公認日本語教師のパブコメに1,700件の意見 試験や教育実習にオンライン活用の提案も

公認日本語教師のパブコメに1,700件の意見 試験や教育実習にオンライン活用の提案も

文化庁は10月12日に開いた文化審議会国語分科会に「日本語教育の推進のための仕組みについて」の報告書に対する意見募集(パブコメ)の結果を報告書にまとめ公表した。寄せられたパブコメは団体から12件、個人から843件の計855件で、意見の総数は1707件にのぼった。意見の約75%は日本語教師の資格に関するものだったが、コロナ禍の影響でオンライン授業が普及したこともあって、資格試験や教育実習などへのオンライン対応を求める声が目立った。

パブコメの対象とされた文書は、日本語教師の資格に関する調査研究協力者会議の意見を踏まえてまとめた「日本語教育推進のための仕組みについて~日本語教師の資格及び日本語教育機関評価制度~」。この中では「日本語教師の資格について」と「日本語教育機関の水準の維持向上を図るための仕組みについて」が大きな柱となっている。

https://www.bunka.go.jp/seisaku/bunkashingikai/kokugo/kokugo/kokugo_78/pdf/93463601_04.pdf

文化庁は8月20日から9月17日までウエブサイトなどでパブコメを受け付けた。その内容を文化庁が精査、整理し、「国民からの意見募集の結果」を以下の報告書をまとめた。

https://www.bunka.go.jp/seisaku/bunkashingikai/kokugo/kokugo/kokugo_78/pdf/93463601_05.pdf

それによると、「日本語教師の資格」に関する分野の意見が1302件と最も多く、その内訳は「現職日本語教師等の資格取得方法」(398件)▽「試験の一部免除及び教育実習の免除」(129件)▽「教育実習」(111件)▽「試験の内容及び実施体制等」(100件)など。
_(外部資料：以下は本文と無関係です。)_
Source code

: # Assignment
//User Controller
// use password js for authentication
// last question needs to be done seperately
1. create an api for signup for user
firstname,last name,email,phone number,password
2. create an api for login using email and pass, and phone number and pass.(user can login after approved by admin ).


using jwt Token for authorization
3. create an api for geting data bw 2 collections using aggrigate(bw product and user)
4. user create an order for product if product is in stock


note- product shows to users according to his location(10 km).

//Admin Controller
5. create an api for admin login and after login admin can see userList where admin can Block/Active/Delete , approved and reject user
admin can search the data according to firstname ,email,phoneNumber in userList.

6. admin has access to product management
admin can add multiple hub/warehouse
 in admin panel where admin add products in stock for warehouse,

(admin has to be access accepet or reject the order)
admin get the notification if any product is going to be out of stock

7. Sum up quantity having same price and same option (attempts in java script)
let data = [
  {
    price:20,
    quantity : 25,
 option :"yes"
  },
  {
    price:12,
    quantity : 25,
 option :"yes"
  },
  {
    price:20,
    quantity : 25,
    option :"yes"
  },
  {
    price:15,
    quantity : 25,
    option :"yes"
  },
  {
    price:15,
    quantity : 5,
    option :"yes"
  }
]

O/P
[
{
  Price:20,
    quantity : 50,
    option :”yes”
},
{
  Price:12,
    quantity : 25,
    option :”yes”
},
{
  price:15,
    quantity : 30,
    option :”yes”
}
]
「日本語教育機関の水準の維持向上を図るための仕組み」は計316件あり、このうち「日本語教育機関の類型と申請主体」(107件)や「制度の詳細」(67件)「評価制度の審査項目」(65件)など意見が多かった。

具体的な意見としては、目立ったのはオンラインに関するもの。「日本語教育に関してオンライン授業が切り離せない状況になっている」「オンライン授業に対応できる資質についても試験で測るべき」「教育実習においてもオンラインを取り入れるべき」「国外で公認日本語教師を目指すものに対して、在外指定日本語教師養成機関もしくはオンラインで全て受講が可能な指定日本語教育機関を設立することが望ましい」「研修内容の質の担保を文化庁が保証し、オンラインやオンデマンド等,受講形態に柔軟性を持たせることが望ましい」--などオンライン化を求める声が目立った。

文化庁は公認日本語教師の資格創設などを目的とした法案を来年の通常国会に提案する予定だ。今回、寄せられたパブコメは法案づくりの参考資料として活用するほか、法務省など関係省庁とも認識を共有なするなどして政府としての日本語教育への理解を深めたいとしている。